One suspects that the real Robinson was a considerably more complicated, multifaceted individual than the iconic figure that Chadwick Boseman, the attractive but largely unknown actor who plays him here, can create, given the script’s propensities for the simplistic. (The picture mentions his military court martial, for example, so quickly that you might miss it entirely.) He certainly manages the part’s physical demands as well as the only modestly challenging dramatic ones. Overall, Boseman certainly proves agreeable enough as the screenplay follows Robinson’s ascent from the Negro League’s Kansas City Monarchs to the Dodgers’ minor-league feeder in Montreal and finally to the Brooklyn club itself.

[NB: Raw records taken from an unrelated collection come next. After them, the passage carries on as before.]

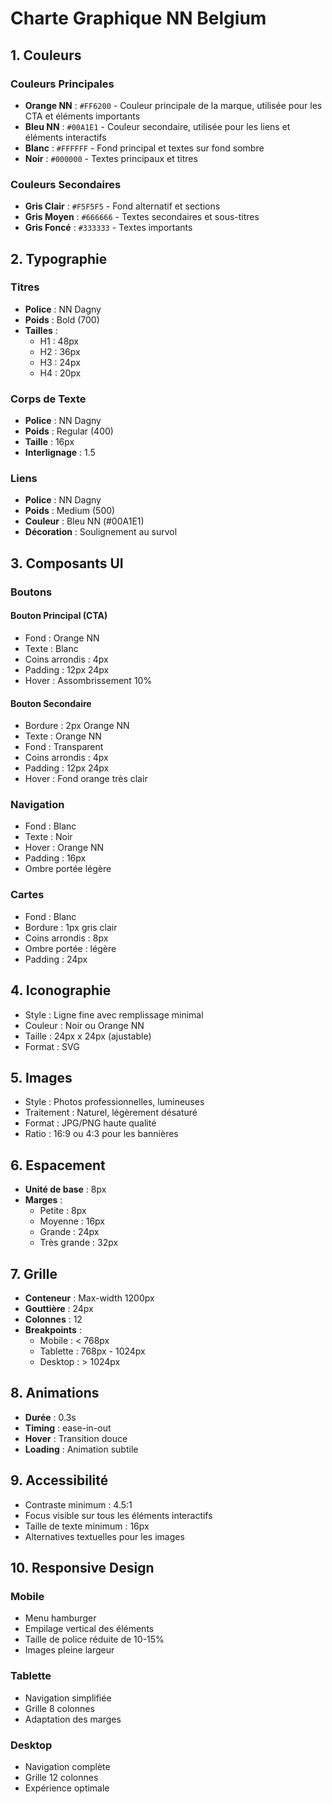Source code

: # Charte Graphique NN Belgium

## 1. Couleurs

### Couleurs Principales
- **Orange NN** : `#FF6200` - Couleur principale de la marque, utilisée pour les CTA et éléments importants
- **Bleu NN** : `#00A1E1` - Couleur secondaire, utilisée pour les liens et éléments interactifs
- **Blanc** : `#FFFFFF` - Fond principal et textes sur fond sombre
- **Noir** : `#000000` - Textes principaux et titres

### Couleurs Secondaires
- **Gris Clair** : `#F5F5F5` - Fond alternatif et sections
- **Gris Moyen** : `#666666` - Textes secondaires et sous-titres
- **Gris Foncé** : `#333333` - Textes importants

## 2. Typographie

### Titres
- **Police** : NN Dagny
- **Poids** : Bold (700)
- **Tailles** :
  - H1 : 48px
  - H2 : 36px
  - H3 : 24px
  - H4 : 20px

### Corps de Texte
- **Police** : NN Dagny
- **Poids** : Regular (400)
- **Taille** : 16px
- **Interlignage** : 1.5

### Liens
- **Police** : NN Dagny
- **Poids** : Medium (500)
- **Couleur** : Bleu NN (#00A1E1)
- **Décoration** : Soulignement au survol

## 3. Composants UI

### Boutons
#### Bouton Principal (CTA)
- Fond : Orange NN
- Texte : Blanc
- Coins arrondis : 4px
- Padding : 12px 24px
- Hover : Assombrissement 10%

#### Bouton Secondaire
- Bordure : 2px Orange NN
- Texte : Orange NN
- Fond : Transparent
- Coins arrondis : 4px
- Padding : 12px 24px
- Hover : Fond orange très clair

### Navigation
- Fond : Blanc
- Texte : Noir
- Hover : Orange NN
- Padding : 16px
- Ombre portée légère

### Cartes
- Fond : Blanc
- Bordure : 1px gris clair
- Coins arrondis : 8px
- Ombre portée : légère
- Padding : 24px

## 4. Iconographie
- Style : Ligne fine avec remplissage minimal
- Couleur : Noir ou Orange NN
- Taille : 24px x 24px (ajustable)
- Format : SVG

## 5. Images
- Style : Photos professionnelles, lumineuses
- Traitement : Naturel, légèrement désaturé
- Format : JPG/PNG haute qualité
- Ratio : 16:9 ou 4:3 pour les bannières

## 6. Espacement
- **Unité de base** : 8px
- **Marges** :
  - Petite : 8px
  - Moyenne : 16px
  - Grande : 24px
  - Très grande : 32px

## 7. Grille
- **Conteneur** : Max-width 1200px
- **Gouttière** : 24px
- **Colonnes** : 12
- **Breakpoints** :
  - Mobile : < 768px
  - Tablette : 768px - 1024px
  - Desktop : > 1024px

## 8. Animations
- **Durée** : 0.3s
- **Timing** : ease-in-out
- **Hover** : Transition douce
- **Loading** : Animation subtile

## 9. Accessibilité
- Contraste minimum : 4.5:1
- Focus visible sur tous les éléments interactifs
- Taille de texte minimum : 16px
- Alternatives textuelles pour les images

## 10. Responsive Design
### Mobile
- Menu hamburger
- Empilage vertical des éléments
- Taille de police réduite de 10-15%
- Images pleine largeur

### Tablette
- Navigation simplifiée
- Grille 8 colonnes
- Adaptation des marges

### Desktop
- Navigation complète
- Grille 12 colonnes
- Expérience optimale
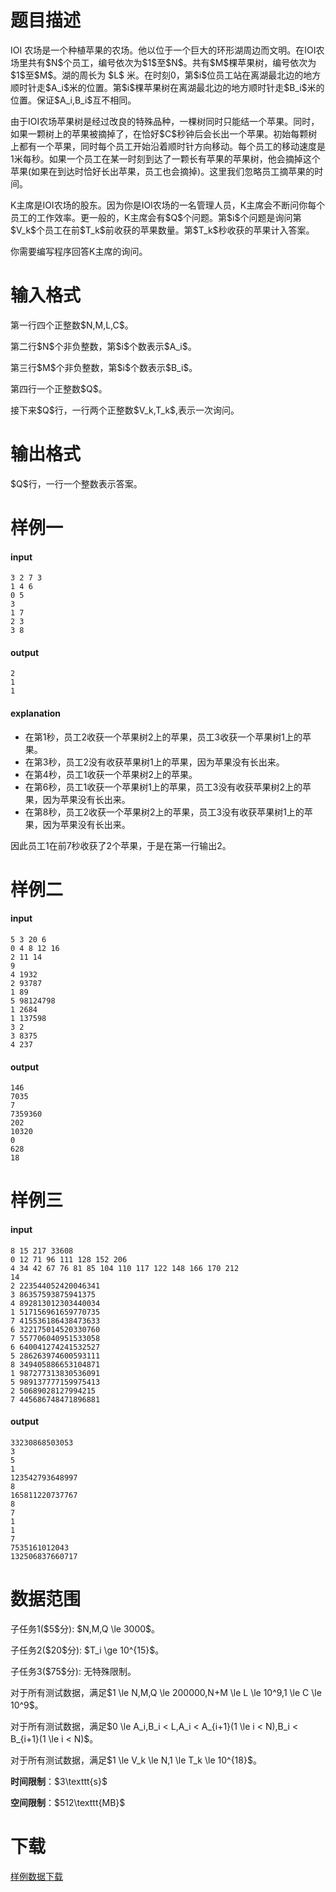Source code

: # 题目描述

<p>IOI 农场是一个种植苹果的农场。他以位于一个巨大的环形湖周边而文明。在IOI农场里共有$N$个员工，编号依次为$1$至$N$。共有$M$棵苹果树，编号依次为$1$至$M$。湖的周长为 $L$ 米。在时刻0，第$i$位员工站在离湖最北边的地方顺时针走$A_i$米的位置。第$i$棵苹果树在离湖最北边的地方顺时针走$B_i$米的位置。保证$A_i,B_i$互不相同。</p>
<p>由于IOI农场苹果树是经过改良的特殊品种，一棵树同时只能结一个苹果。同时，如果一颗树上的苹果被摘掉了，在恰好$C$秒钟后会长出一个苹果。初始每颗树上都有一个苹果，同时每个员工开始沿着顺时针方向移动。每个员工的移动速度是1米每秒。如果一个员工在某一时刻到达了一颗长有苹果的苹果树，他会摘掉这个苹果(如果在到达时恰好长出苹果，员工也会摘掉)。这里我们忽略员工摘苹果的时间。</p>
<p>K主席是IOI农场的股东。因为你是IOI农场的一名管理人员，K主席会不断问你每个员工的工作效率。更一般的，K主席会有$Q$个问题。第$i$个问题是询问第$V_k$个员工在前$T_k$前收获的苹果数量。第$T_k$秒收获的苹果计入答案。</p>
<p>你需要编写程序回答K主席的询问。</p>

# 输入格式


<p>第一行四个正整数$N,M,L,C$。</p>
<p>第二行$N$个非负整数，第$i$个数表示$A_i$。</p>
<p>第三行$M$个非负整数，第$i$个数表示$B_i$。</p>
<p>第四行一个正整数$Q$。</p>
<p>接下来$Q$行，一行两个正整数$V_k,T_k$,表示一次询问。</p>

# 输出格式


<p>$Q$行，一行一个整数表示答案。</p>

# 样例一


<h4>input</h4>
<pre><code class="sh_plain">3 2 7 3
1 4 6
0 5
3
1 7
2 3
3 8</code></pre>
<h4>output</h4>
<pre><code class="sh_plain">2
1
1</code></pre>
<h4>explanation</h4>
<ul><li>在第1秒，员工2收获一个苹果树2上的苹果，员工3收获一个苹果树1上的苹果。</li>
<li>在第3秒，员工2没有收获苹果树1上的苹果，因为苹果没有长出来。</li>
<li>在第4秒，员工1收获一个苹果树2上的苹果。</li>
<li>在第6秒，员工1收获一个苹果树1上的苹果，员工3没有收获苹果树2上的苹果，因为苹果没有长出来。</li>
<li>在第8秒，员工2收获一个苹果树2上的苹果，员工3没有收获苹果树1上的苹果，因为苹果没有长出来。</li>
</ul><p>因此员工1在前7秒收获了2个苹果，于是在第一行输出2。</p>

# 样例二


<h4>input</h4>
<pre><code class="sh_plain">5 3 20 6
0 4 8 12 16
2 11 14
9
4 1932
2 93787
1 89
5 98124798
1 2684
1 137598
3 2
3 8375
4 237</code></pre>
<h4>output</h4>
<pre><code class="sh_plain">146
7035
7
7359360
202
10320
0
628
18</code></pre>

# 样例三


<h4>input</h4>
<pre><code class="sh_plain">8 15 217 33608
0 12 71 96 111 128 152 206
4 34 42 67 76 81 85 104 110 117 122 148 166 170 212
14
2 223544052420046341
3 86357593875941375
4 892813012303440034
1 517156961659770735
7 415536186438473633
6 322175014520330760
7 557706040951533058
6 640041274241532527
5 286263974600593111
8 349405886653104871
1 987277313830536091
5 989137777159975413
2 50689028127994215
7 445686748471896881</code></pre>
<h4>output</h4>
<pre><code class="sh_plain">33230868503053
3
5
1
123542793648997
8
165811220737767
8
7
1
1
7
7535161012043
132506837660717</code></pre>

# 数据范围


<p>子任务1($5$分): $N,M,Q \le 3000$。</p>
<p>子任务2($20$分): $T_i \ge 10^{15}$。</p>
<p>子任务3($75$分): 无特殊限制。</p>
<p>对于所有测试数据，满足$1 \le N,M,Q \le 200000,N+M \le L \le 10^9,1 \le C \le 10^9$。</p>
<p>对于所有测试数据，满足$0 \le A_i,B_i &lt; L,A_i &lt; A_{i+1}(1 \le i &lt; N),B_i &lt; B_{i+1}(1 \le i &lt; N)$。</p>
<p>对于所有测试数据，满足$1 \le V_k \le N,1 \le T_k \le 10^{18}$。</p>
<p><strong>时间限制</strong>：$3\texttt{s}$</p>
<p><strong>空间限制</strong>：$512\texttt{MB}$</p>

# 下载


<p><a href="/download.php?type=problem&amp;id=508">样例数据下载</a></p>
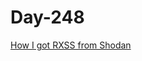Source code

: # Day-248

[How I got RXSS from Shodan](https://melguerdawi.medium.com/how-i-get-rxss-from-shodan-31d63be9b31)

But the rhythm of Helgeland’s treatment quickly becomes predictable—and crushingly obvious. There’s some incident of racism directed against Robinson—from a couple involving whites-only restrooms near the start through the sneering order of a cop for him to leave the field to the tirade that Pittsburgh manager Ben Chapman screamed at him while he was preparing to take his turn at the plate, as well as rebuffs from players (including some teammates) and the jeers of the crowd. But in almost each case it’s followed by the perpetrator getting his comeuppance, either being forced to recant (as Chapman is) or simply being shamed (like the little boy in the stands who mimics his father’s taunts but reconsiders when his hero Pee Wee Reese makes his famous public demonstration of solidarity with his teammate). And even when that doesn’t happen, Robinson’s steely resolve and self-control make it a triumphant moment. Need one add that these episodes are invariably italicized by Mark Isham’s shamelessly manipulative score?

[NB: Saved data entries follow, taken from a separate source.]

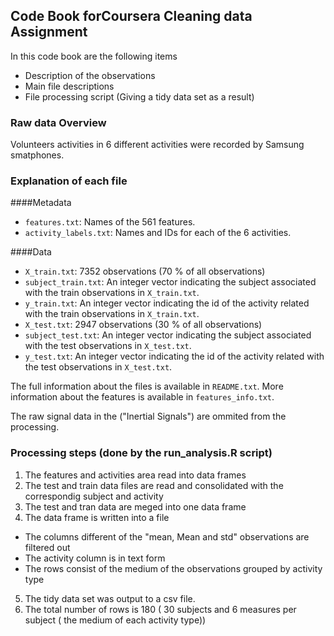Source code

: ## Code Book forCoursera Cleaning data Assignment

In this code book are the following items
* Description of the observations
* Main file descriptions
* File processing script (Giving a  tidy data set as a result)

### Raw data Overview

Volunteers activities in  6 different activities were recorded by Samsung smatphones.

### Explanation of each file
####Metadata
* `features.txt`: Names of the 561 features.
* `activity_labels.txt`: Names and IDs for each of the 6 activities.

####Data
* `X_train.txt`: 7352 observations  (70 % of all observations)
* `subject_train.txt`: An integer vector indicating the subject associated with the train observations in `X_train.txt`.
* `y_train.txt`: An integer vector indicating the id of the activity related with the train observations in `X_train.txt`.
* `X_test.txt`: 2947 observations (30 % of all observations)
* `subject_test.txt`: An integer vector indicating the subject associated with the test observations in  `X_test.txt`.
* `y_test.txt`: An integer vector indicating the id of the activity related with the test observations in `X_test.txt`.

The full information about the files is available in `README.txt`. More information about the features is available in `features_info.txt`.


The raw signal data in the ("Inertial Signals") are ommited from the processing.

### Processing steps (done by the run_analysis.R script)

1. The features and activities area read into data frames 
2. The test and train data files are read  and consolidated with the correspondig subject and activity 
3. The test and tran data are meged into one data frame
4. The data frame is written into a file

* The columns different of the  "mean, Mean and std" observations are filtered out 
* The activity column is in text form 
* The rows consist of the medium of the observations grouped by activity type

5. The tidy data set was output to a csv file.
6. The total number of rows is 180 ( 30 subjects and 6 measures per subject ( the medium of each activity type))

Actually, some of those scenes work reasonably well, simply because the movie has been cannily cast. Lucas Black exudes charm as Reese, and Alan Tudyk is all sneering venom as Chapman. Hamish Linklater also deserves mention as Ralph Branca, who has a particularly good bit when he persuades Robinson to shower with the rest of the team, even though the comedy of embarrassment is awfully broad. And Christopher Meloni is a winningly gruff Leo Durocher, while Max Gail is nicely diffident as his emergency replacement Burt Shotton.

But the best moments certainly belong to Harrison Ford, who makes Dodgers general manager Branch Rickey , who hires Robinson, a wonderfully outsized character—and not merely because he sports plenty of padding and facial makeup, most notably a bulbous nose. Ford is obviously enjoying the opportunity to shed his usual taciturn image and get back to the more raucous style of Han Solo, and it pays off. His Rickey may not be the most credible guy in the world, but with his mixture of showmanship and genuine passion to end racism in the game he loves, he comes across as a P.T. Barnum with soul. In a very real sense Ford’s bravura turn mirrors the picture’s overall style, which, in Don Burgess’ glossy widescreen cinematography, might be described as Hollywood slick, with brightly-lit period locations and costumes that come across as ostentatiously unreal and shot as to bathe everything in an aura of light.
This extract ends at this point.